Through 2008 into 2009 shared sleep was a frequent thing; I valued it as much with friends as with lovers, and so sharing slumber with a lover wasn’t particularly intimate or rare. But ‘going to bed’ isn’t just the companionship of shared sleep, it’s the longer interaction of sex and sleep and the inscrutable activity that follows when sleep is over.

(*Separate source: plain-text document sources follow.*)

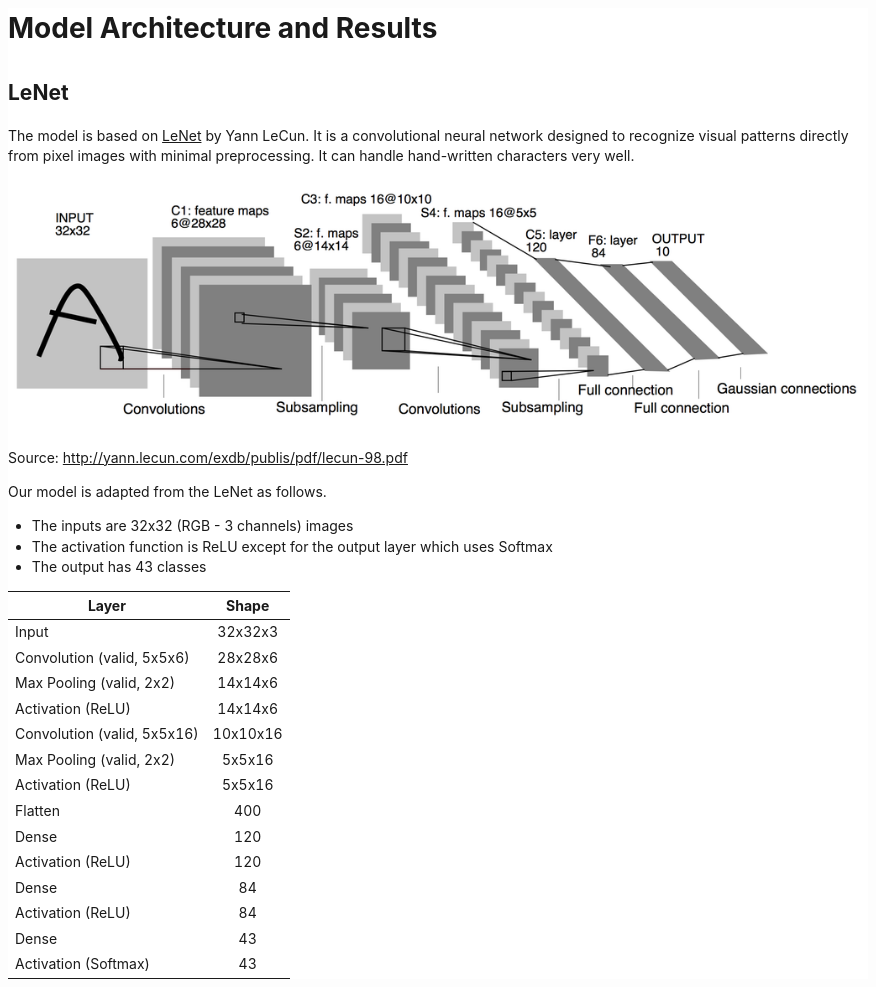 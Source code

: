 # Model Architecture and Results

## LeNet

The model is based on [LeNet](http://yann.lecun.com/exdb/lenet/) by Yann LeCun.  It is a convolutional neural network designed to recognize visual patterns directly from pixel images with minimal preprocessing.  It can handle hand-written characters very well. 

<img src="images/lenet.png" width="1000"/>

Source: http://yann.lecun.com/exdb/publis/pdf/lecun-98.pdf

Our model is adapted from the LeNet as follows.  

- The inputs are 32x32 (RGB - 3 channels) images
- The activation function is ReLU except for the output layer which uses Softmax
- The output has 43 classes

|Layer                       | Shape    |
|----------------------------|:--------:|
|Input                       | 32x32x3  |
|Convolution (valid, 5x5x6)  | 28x28x6  |
|Max Pooling (valid, 2x2)    | 14x14x6  |
|Activation  (ReLU)          | 14x14x6  |
|Convolution (valid, 5x5x16) | 10x10x16 |
|Max Pooling (valid, 2x2)    | 5x5x16   |
|Activation  (ReLU)          | 5x5x16   |
|Flatten                     | 400      |
|Dense                       | 120      |
|Activation  (ReLU)          | 120      |
|Dense                       | 84      |
|Activation  (ReLU)          | 84      |
|Dense                       | 43       |
|Activation  (Softmax)       | 43       |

An illustration: the evening when I lied to my parents about staying over at Melissa’s house, but really I was lying in his narrow bed dying to know if he’d unconsciously hold me in the middle of the night, and of course he didn’t though we’d been making love (not fucking), and the next thing I knew sex and sleep were the domain of yesterday, and he was pulling on his only ironed shirt and saying he’d go first in the bathroom. Then I was still buttoning my dress as we approached the canal, passing a dog doing what looked like yoga (downward dog pose, no less), talking everything about today and nothing about the future, and it was the station too soon and he kissed me perfunctorily, politely, as if only for show to the people around us, then I was a sardine on a bus half-an-hour too early for school, question marks growing like hair from my uncombed head. The illustration for ‘going to bed with someone you love who will never love you’. Some call it sad but I think it’s quite a picturesque memory?
A more optimistic illustration… I could write it, but I fear I’ll jinx it with this person and it won’t come again. Quaint recollections and quaint phrases are so pretty, maybe only because they belong to retrospect, and retrospect is so good at airbrushing things.